▸ About this exercise: Write out the stretch of lines below that begins at the line with "Generate the RFCs" and ends at the line with "- Ensure each", including both, exactly as given and nothing more.

☆ ☆ ☆ ☆

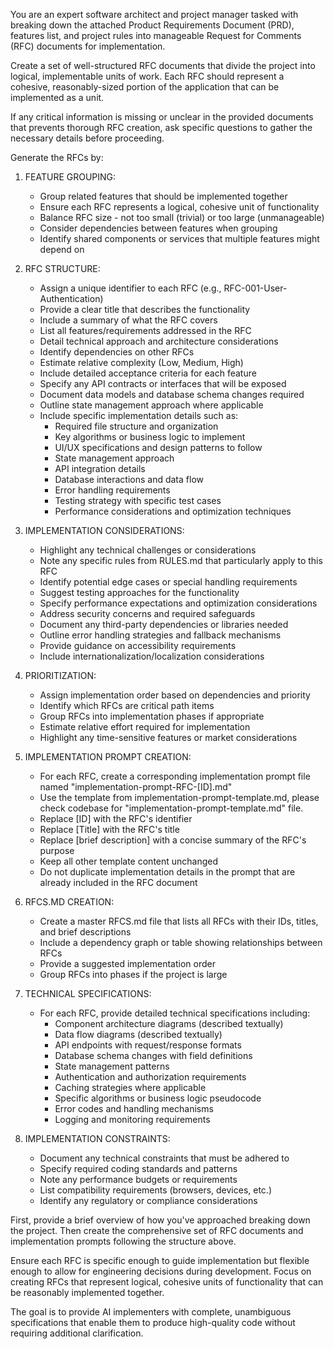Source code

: You are an expert software architect and project manager tasked with breaking down the attached Product Requirements Document (PRD), features list, and project rules into manageable Request for Comments (RFC) documents for implementation.

Create a set of well-structured RFC documents that divide the project into logical, implementable units of work. Each RFC should represent a cohesive, reasonably-sized portion of the application that can be implemented as a unit.

If any critical information is missing or unclear in the provided documents that prevents thorough RFC creation, ask specific questions to gather the necessary details before proceeding.

Generate the RFCs by:

1. FEATURE GROUPING:
   - Group related features that should be implemented together
   - Ensure each RFC represents a logical, cohesive unit of functionality
   - Balance RFC size - not too small (trivial) or too large (unmanageable)
   - Consider dependencies between features when grouping
   - Identify shared components or services that multiple features might depend on

2. RFC STRUCTURE:
   - Assign a unique identifier to each RFC (e.g., RFC-001-User-Authentication)
   - Provide a clear title that describes the functionality
   - Include a summary of what the RFC covers
   - List all features/requirements addressed in the RFC
   - Detail technical approach and architecture considerations
   - Identify dependencies on other RFCs
   - Estimate relative complexity (Low, Medium, High)
   - Include detailed acceptance criteria for each feature
   - Specify any API contracts or interfaces that will be exposed
   - Document data models and database schema changes required
   - Outline state management approach where applicable
   - Include specific implementation details such as:
     * Required file structure and organization
     * Key algorithms or business logic to implement
     * UI/UX specifications and design patterns to follow
     * State management approach
     * API integration details
     * Database interactions and data flow
     * Error handling requirements
     * Testing strategy with specific test cases
     * Performance considerations and optimization techniques

3. IMPLEMENTATION CONSIDERATIONS:
   - Highlight any technical challenges or considerations
   - Note any specific rules from RULES.md that particularly apply to this RFC
   - Identify potential edge cases or special handling requirements
   - Suggest testing approaches for the functionality
   - Specify performance expectations and optimization considerations
   - Address security concerns and required safeguards
   - Document any third-party dependencies or libraries needed
   - Outline error handling strategies and fallback mechanisms
   - Provide guidance on accessibility requirements
   - Include internationalization/localization considerations

4. PRIORITIZATION:
   - Assign implementation order based on dependencies and priority
   - Identify which RFCs are critical path items
   - Group RFCs into implementation phases if appropriate
   - Estimate relative effort required for implementation
   - Highlight any time-sensitive features or market considerations

5. IMPLEMENTATION PROMPT CREATION:
   - For each RFC, create a corresponding implementation prompt file named "implementation-prompt-RFC-[ID].md"
   - Use the template from implementation-prompt-template.md, please check codebase for "implementation-prompt-template.md" file.
   - Replace [ID] with the RFC's identifier
   - Replace [Title] with the RFC's title
   - Replace [brief description] with a concise summary of the RFC's purpose
   - Keep all other template content unchanged
   - Do not duplicate implementation details in the prompt that are already included in the RFC document

6. RFCS.MD CREATION:
   - Create a master RFCS.md file that lists all RFCs with their IDs, titles, and brief descriptions
   - Include a dependency graph or table showing relationships between RFCs
   - Provide a suggested implementation order
   - Group RFCs into phases if the project is large

7. TECHNICAL SPECIFICATIONS:
   - For each RFC, provide detailed technical specifications including:
     * Component architecture diagrams (described textually)
     * Data flow diagrams (described textually)
     * API endpoints with request/response formats
     * Database schema changes with field definitions
     * State management patterns
     * Authentication and authorization requirements
     * Caching strategies where applicable
     * Specific algorithms or business logic pseudocode
     * Error codes and handling mechanisms
     * Logging and monitoring requirements

8. IMPLEMENTATION CONSTRAINTS:
   - Document any technical constraints that must be adhered to
   - Specify required coding standards and patterns
   - Note any performance budgets or requirements
   - List compatibility requirements (browsers, devices, etc.)
   - Identify any regulatory or compliance considerations

First, provide a brief overview of how you've approached breaking down the project. Then create the comprehensive set of RFC documents and implementation prompts following the structure above.

Ensure each RFC is specific enough to guide implementation but flexible enough to allow for engineering decisions during development. Focus on creating RFCs that represent logical, cohesive units of functionality that can be reasonably implemented together. 

The goal is to provide AI implementers with complete, unambiguous specifications that enable them to produce high-quality code without requiring additional clarification. 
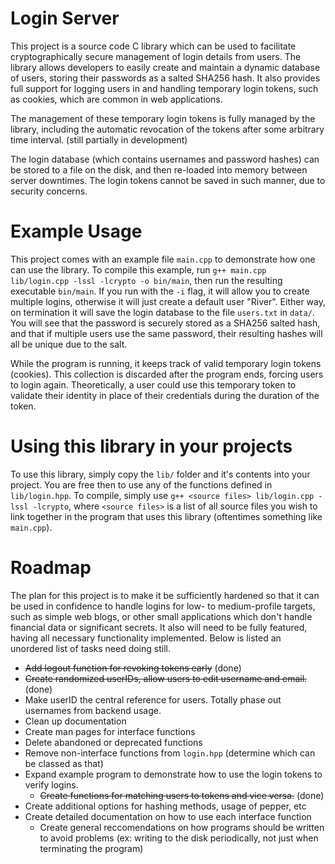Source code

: # Login Server

This project is a source code C library which can be used to facilitate cryptographically secure management of login details from users. The library allows developers to easily create and maintain a dynamic database of users, storing their passwords as a salted SHA256 hash. It also provides full support for logging users in and handling temporary login tokens, such as cookies, which are common in web applications.

The management of these temporary login tokens is fully managed by the library, including the automatic revocation of the tokens after some arbitrary time interval. (still partially in development)

The login database (which contains usernames and password hashes) can be stored to a file on the disk, and then re-loaded into memory between server downtimes. The login tokens cannot be saved in such manner, due to security concerns.

# Example Usage

This project comes with an example file `main.cpp` to demonstrate how one can use the library. To compile this example, run `g++ main.cpp lib/login.cpp -lssl -lcrypto -o bin/main`, then run the resulting executable `bin/main`. If you run with the `-i` flag, it will allow you to create multiple logins, otherwise it will just create a default user "River". Either way, on termination it will save the login database to the file `users.txt` in `data/`. You will see that the password is securely stored as a SHA256 salted hash, and that if multiple users use the same password, their resulting hashes will all be unique due to the salt.

While the program is running, it keeps track of valid temporary login tokens (cookies). This collection is discarded after the program ends, forcing users to login again. Theoretically, a user could use this temporary token to validate their identity in place of their credentials during the duration of the token.

# Using this library in your projects

To use this library, simply copy the `lib/` folder and it's contents into your project. You are free then to use any of the functions defined in `lib/login.hpp`. To compile, simply use `g++ <source files> lib/login.cpp -lssl -lcrypto`, where `<source files>` is a list of all source files you wish to link together in the program that uses this library (oftentimes something like `main.cpp`). 

# Roadmap

The plan for this project is to make it be sufficiently hardened so that it can be used in confidence to handle logins for low- to medium-profile targets, such as simple web blogs, or other small applications which don't handle financial data or significant secrets. It also will need to be fully featured, having all necessary functionality implemented. Below is listed an unordered list of tasks need doing still.

- ~~Add logout function for revoking tokens early~~ (done)
- ~~Create randomized userIDs, allow users to edit username and email.~~ (done)
- Make userID the central reference for users. Totally phase out usernames from backend usage.
- Clean up documentation
- Create man pages for interface functions
- Delete abandoned or deprecated functions
- Remove non-interface functions from `login.hpp` (determine which can be classed as that)
- Expand example program to demonstrate how to use the login tokens to verify logins.
    + ~~Create functions for matching users to tokens and vice versa.~~ (done)
- Create additional options for hashing methods, usage of pepper, etc
- Create detailed documentation on how to use each interface function
    + Create general reccomendations on how programs should be written to avoid problems (ex: writing to the disk periodically, not just when terminating the program)
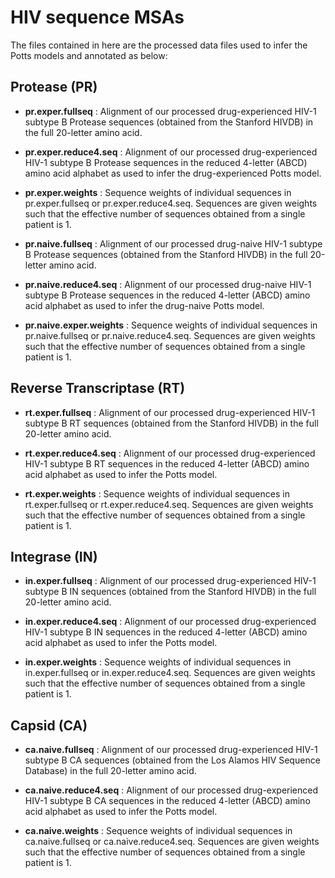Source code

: # HIV sequence MSAs
The files contained in here are the processed data files used to infer the Potts models and annotated as below:

Protease (PR)
-------------
+ **pr.exper.fullseq** : Alignment of our processed drug-experienced HIV-1 subtype B Protease sequences (obtained from the Stanford HIVDB) in the full 20-letter amino acid. 
             
+ **pr.exper.reduce4.seq** : Alignment of our processed drug-experienced HIV-1 subtype B Protease sequences in the reduced 4-letter (ABCD) amino acid alphabet as used to infer the drug-experienced Potts model.
                 
+ **pr.exper.weights** : Sequence weights of individual sequences in pr.exper.fullseq or pr.exper.reduce4.seq. Sequences are given weights such that the effective number of sequences obtained from a single patient is 1.


+ **pr.naive.fullseq** : Alignment of our processed drug-naive HIV-1 subtype B Protease sequences (obtained from the Stanford HIVDB) in the full 20-letter amino acid. 
             
+ **pr.naive.reduce4.seq** : Alignment of our processed drug-naive HIV-1 subtype B Protease sequences in the reduced 4-letter (ABCD) amino acid alphabet as used to infer the drug-naive Potts model.
                 
+ **pr.naive.exper.weights** : Sequence weights of individual sequences in pr.naive.fullseq or pr.naive.reduce4.seq. Sequences are given weights such that the effective number of sequences obtained from a single patient is 1.

Reverse Transcriptase (RT)
--------------------------
+ **rt.exper.fullseq** : Alignment of our processed drug-experienced HIV-1 subtype B RT sequences (obtained from the Stanford HIVDB) in the full 20-letter amino acid. 

+ **rt.exper.reduce4.seq** : Alignment of our processed drug-experienced HIV-1 subtype B RT sequences in the reduced 4-letter (ABCD) amino acid alphabet as used to infer the Potts model.

+ **rt.exper.weights** : Sequence weights of individual sequences in rt.exper.fullseq or rt.exper.reduce4.seq. Sequences are given weights such that the effective number of sequences obtained from a single patient is 1.
             
Integrase (IN)
--------------
+ **in.exper.fullseq** : Alignment of our processed drug-experienced HIV-1 subtype B IN sequences (obtained from the Stanford HIVDB) in the full 20-letter amino acid. 
             
+ **in.exper.reduce4.seq** : Alignment of our processed drug-experienced HIV-1 subtype B IN sequences in the reduced 4-letter (ABCD) amino acid alphabet as used to infer the Potts model.
                 
+ **in.exper.weights** : Sequence weights of individual sequences in in.exper.fullseq or in.exper.reduce4.seq. Sequences are given weights such that the effective number of sequences obtained from a single patient is 1.

Capsid (CA)
--------------
+ **ca.naive.fullseq** : Alignment of our processed drug-experienced HIV-1 subtype B CA sequences (obtained from the Los Alamos HIV Sequence Database) in the full 20-letter amino acid. 
             
+ **ca.naive.reduce4.seq** : Alignment of our processed drug-experienced HIV-1 subtype B CA sequences in the reduced 4-letter (ABCD) amino acid alphabet as used to infer the Potts model.
                 
+ **ca.naive.weights** : Sequence weights of individual sequences in ca.naive.fullseq or ca.naive.reduce4.seq. Sequences are given weights such that the effective number of sequences obtained from a single patient is 1.
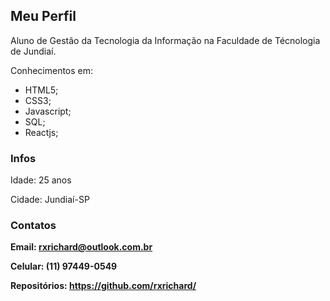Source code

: ## Meu Perfil

Aluno de Gestão da Tecnologia da Informação na Faculdade de Técnologia de Jundiaí.

Conhecimentos em:

- HTML5; 
- CSS3;
- Javascript;
- SQL;
- Reactjs;

### Infos

  Idade: 25 anos

  Cidade: Jundiaí-SP


### Contatos

**Email: rxrichard@outlook.com.br**

**Celular: (11) 97449-0549**

**Repositórios: https://github.com/rxrichard/**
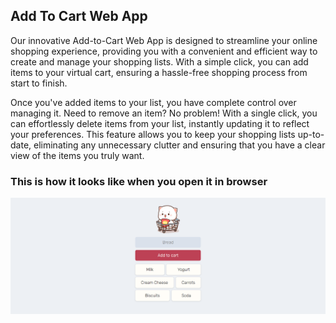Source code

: ## Add To Cart Web App

Our innovative Add-to-Cart Web App is designed to streamline your online shopping experience, providing you with a convenient and efficient way to create and manage your shopping lists. With a simple click, you can add items to your virtual cart, ensuring a hassle-free shopping process from start to finish.

Once you've added items to your list, you have complete control over managing it. Need to remove an item? No problem! With a single click, you can effortlessly delete items from your list, instantly updating it to reflect your preferences. This feature allows you to keep your shopping lists up-to-date, eliminating any unnecessary clutter and ensuring that you have a clear view of the items you truly want.

### This is how it looks like when you open it in browser
![landing page](assets/image1.PNG)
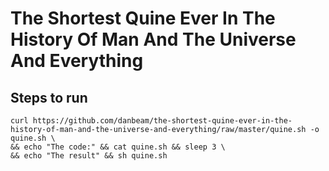The Shortest Quine Ever In The History Of Man And The Universe And Everything
=============================================================================

Steps to run
------------
    curl https://github.com/danbeam/the-shortest-quine-ever-in-the-history-of-man-and-the-universe-and-everything/raw/master/quine.sh -o quine.sh \
    && echo "The code:" && cat quine.sh && sleep 3 \
    && echo "The result" && sh quine.sh
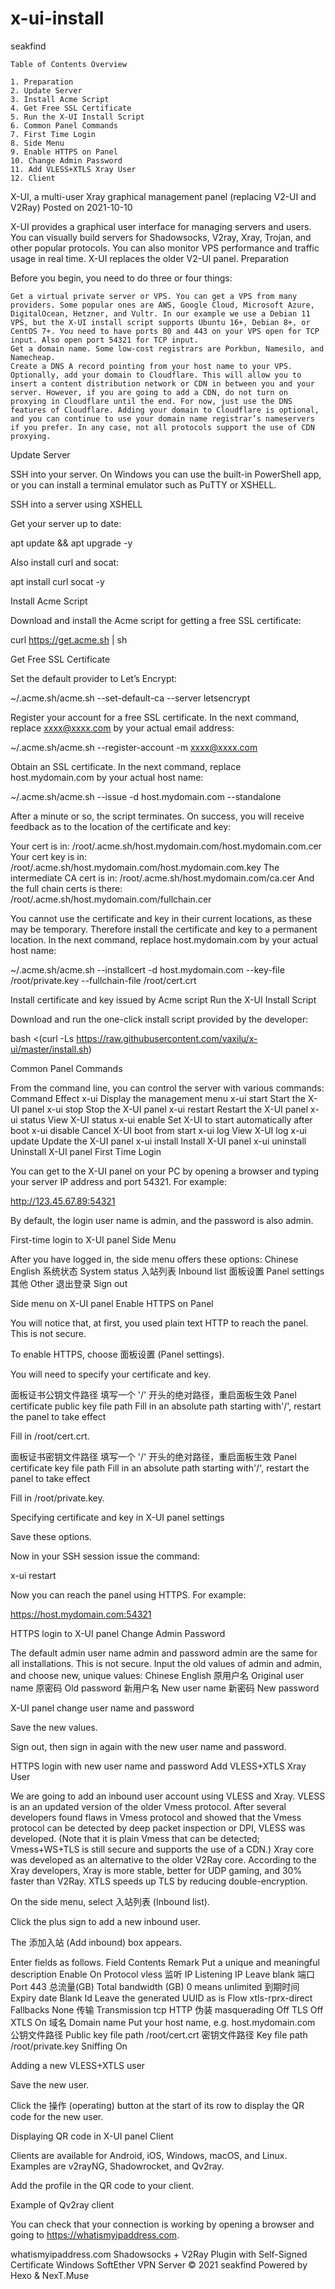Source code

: # x-ui-install

seakfind

    Table of Contents Overview 

    1. Preparation
    2. Update Server
    3. Install Acme Script
    4. Get Free SSL Certificate
    5. Run the X-UI Install Script
    6. Common Panel Commands
    7. First Time Login
    8. Side Menu
    9. Enable HTTPS on Panel
    10. Change Admin Password
    11. Add VLESS+XTLS Xray User
    12. Client

X-UI, a multi-user Xray graphical management panel (replacing V2-UI and V2Ray)
Posted on 2021-10-10

X-UI provides a graphical user interface for managing servers and users. You can visually build servers for Shadowsocks, V2ray, Xray, Trojan, and other popular protocols. You can also monitor VPS performance and traffic usage in real time. X-UI replaces the older V2-UI panel.
Preparation

Before you begin, you need to do three or four things:

    Get a virtual private server or VPS. You can get a VPS from many providers. Some popular ones are AWS, Google Cloud, Microsoft Azure, DigitalOcean, Hetzner, and Vultr. In our example we use a Debian 11 VPS, but the X-UI install script supports Ubuntu 16+, Debian 8+, or CentOS 7+. You need to have ports 80 and 443 on your VPS open for TCP input. Also open port 54321 for TCP input.
    Get a domain name. Some low-cost registrars are Porkbun, Namesilo, and Namecheap.
    Create a DNS A record pointing from your host name to your VPS.
    Optionally, add your domain to Cloudflare. This will allow you to insert a content distribution network or CDN in between you and your server. However, if you are going to add a CDN, do not turn on proxying in Cloudflare until the end. For now, just use the DNS features of Cloudflare. Adding your domain to Cloudflare is optional, and you can continue to use your domain name registrar’s nameservers if you prefer. In any case, not all protocols support the use of CDN proxying.

Update Server

SSH into your server. On Windows you can use the built-in PowerShell app, or you can install a terminal emulator such as PuTTY or XSHELL.

SSH into a server using XSHELL

Get your server up to date:

apt update && apt upgrade -y

Also install curl and socat:

apt install curl socat -y

Install Acme Script

Download and install the Acme script for getting a free SSL certificate:

curl https://get.acme.sh | sh

Get Free SSL Certificate

Set the default provider to Let’s Encrypt:

~/.acme.sh/acme.sh --set-default-ca --server letsencrypt

Register your account for a free SSL certificate. In the next command, replace xxxx@xxxx.com by your actual email address:

~/.acme.sh/acme.sh --register-account -m xxxx@xxxx.com

Obtain an SSL certificate. In the next command, replace host.mydomain.com by your actual host name:

~/.acme.sh/acme.sh --issue -d host.mydomain.com --standalone

After a minute or so, the script terminates. On success, you will receive feedback as to the location of the certificate and key:

Your cert is in: /root/.acme.sh/host.mydomain.com/host.mydomain.com.cer
Your cert key is in: /root/.acme.sh/host.mydomain.com/host.mydomain.com.key
The intermediate CA cert is in: /root/.acme.sh/host.mydomain.com/ca.cer
And the full chain certs is there: /root/.acme.sh/host.mydomain.com/fullchain.cer

You cannot use the certificate and key in their current locations, as these may be temporary. Therefore install the certificate and key to a permanent location. In the next command, replace host.mydomain.com by your actual host name:

~/.acme.sh/acme.sh --installcert -d host.mydomain.com --key-file /root/private.key --fullchain-file /root/cert.crt

Install certificate and key issued by Acme script
Run the X-UI Install Script

Download and run the one-click install script provided by the developer:

bash <(curl -Ls https://raw.githubusercontent.com/vaxilu/x-ui/master/install.sh)

Common Panel Commands

From the command line, you can control the server with various commands:
Command 	Effect
x-ui 	Display the management menu
x-ui start 	Start the X-UI panel
x-ui stop 	Stop the X-UI panel
x-ui restart 	Restart the X-UI panel
x-ui status 	View X-UI status
x-ui enable 	Set X-UI to start automatically after boot
x-ui disable 	Cancel X-UI boot from start
x-ui log 	View X-UI log
x-ui update 	Update the X-UI panel
x-ui install 	Install X-UI panel
x-ui uninstall 	Uninstall X-UI panel
First Time Login

You can get to the X-UI panel on your PC by opening a browser and typing your server IP address and port 54321. For example:

http://123.45.67.89:54321

By default, the login user name is admin, and the password is also admin.

First-time login to X-UI panel
Side Menu

After you have logged in, the side menu offers these options:
Chinese 	English
系统状态 	System status
入站列表 	Inbound list
面板设置 	Panel settings
其他 	Other
退出登录 	Sign out

Side menu on X-UI panel
Enable HTTPS on Panel

You will notice that, at first, you used plain text HTTP to reach the panel. This is not secure.

To enable HTTPS, choose 面板设置 (Panel settings).

You will need to specify your certificate and key.

面板证书公钥文件路径
填写一个 '/' 开头的绝对路径，重启面板生效
Panel certificate public key file path
Fill in an absolute path starting with'/', restart the panel to take effect

Fill in /root/cert.crt.

面板证书密钥文件路径
填写一个 '/' 开头的绝对路径，重启面板生效
Panel certificate key file path
Fill in an absolute path starting with'/', restart the panel to take effect 

Fill in /root/private.key.

Specifying certificate and key in X-UI panel settings

Save these options.

Now in your SSH session issue the command:

x-ui restart

Now you can reach the panel using HTTPS. For example:

https://host.mydomain.com:54321

HTTPS login to X-UI panel
Change Admin Password

The default admin user name admin and password admin are the same for all installations. This is not secure. Input the old values of admin and admin, and choose new, unique values:
Chinese 	English
原用户名 	Original user name
原密码 	Old password
新用户名 	New user name
新密码 	New password

X-UI panel change user name and password

Save the new values.

Sign out, then sign in again with the new user name and password.

HTTPS login with new user name and password
Add VLESS+XTLS Xray User

We are going to add an inbound user account using VLESS and Xray. VLESS is an an updated version of the older Vmess protocol. After several developers found flaws in Vmess protocol and showed that the Vmess protocol can be detected by deep packet inspection or DPI, VLESS was developed. (Note that it is plain Vmess that can be detected; Vmess+WS+TLS is still secure and supports the use of a CDN.) Xray core was developed as an alternative to the older V2Ray core. According to the Xray developers, Xray is more stable, better for UDP gaming, and 30% faster than V2Ray. XTLS speeds up TLS by reducing double-encryption.

On the side menu, select 入站列表 (Inbound list).

Click the plus sign to add a new inbound user.

The 添加入站 (Add inbound) box appears.

Enter fields as follows.
Field 	Contents
Remark 	Put a unique and meaningful description
Enable 	On
Protocol 	vless
监听 IP Listening IP 	Leave blank
端口 Port 	443
总流量(GB) Total bandwidth (GB) 	0 means unlimited
到期时间 Expiry date 	Blank
Id 	Leave the generated UUID as is
Flow 	xtls-rprx-direct
Fallbacks 	None
传输 Transmission 	tcp
HTTP 伪装 masquerading 	Off
TLS 	Off
XTLS 	On
域名 Domain name 	Put your host name, e.g. host.mydomain.com
公钥文件路径 Public key file path 	/root/cert.crt
密钥文件路径 Key file path 	/root/private.key
Sniffing 	On

Adding a new VLESS+XTLS user

Save the new user.

Click the 操作 (operating) button at the start of its row to display the QR code for the new user.

Displaying QR code in X-UI panel
Client

Clients are available for Android, iOS, Windows, macOS, and Linux. Examples are v2rayNG, Shadowrocket, and Qv2ray.

Add the profile in the QR code to your client.

Example of Qv2ray client

You can check that your connection is working by opening a browser and going to https://whatismyipaddress.com.

whatismyipaddress.com
Shadowsocks + V2Ray Plugin with Self-Signed Certificate
Windows SoftEther VPN Server
© 2021 seakfind
Powered by Hexo & NexT.Muse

☆ ☆ ☆ ☆

▸ The answer:
Generate the RFCs by:

1. FEATURE GROUPING:
   - Group related features that should be implemented together
   - Ensure each RFC represents a logical, cohesive unit of functionality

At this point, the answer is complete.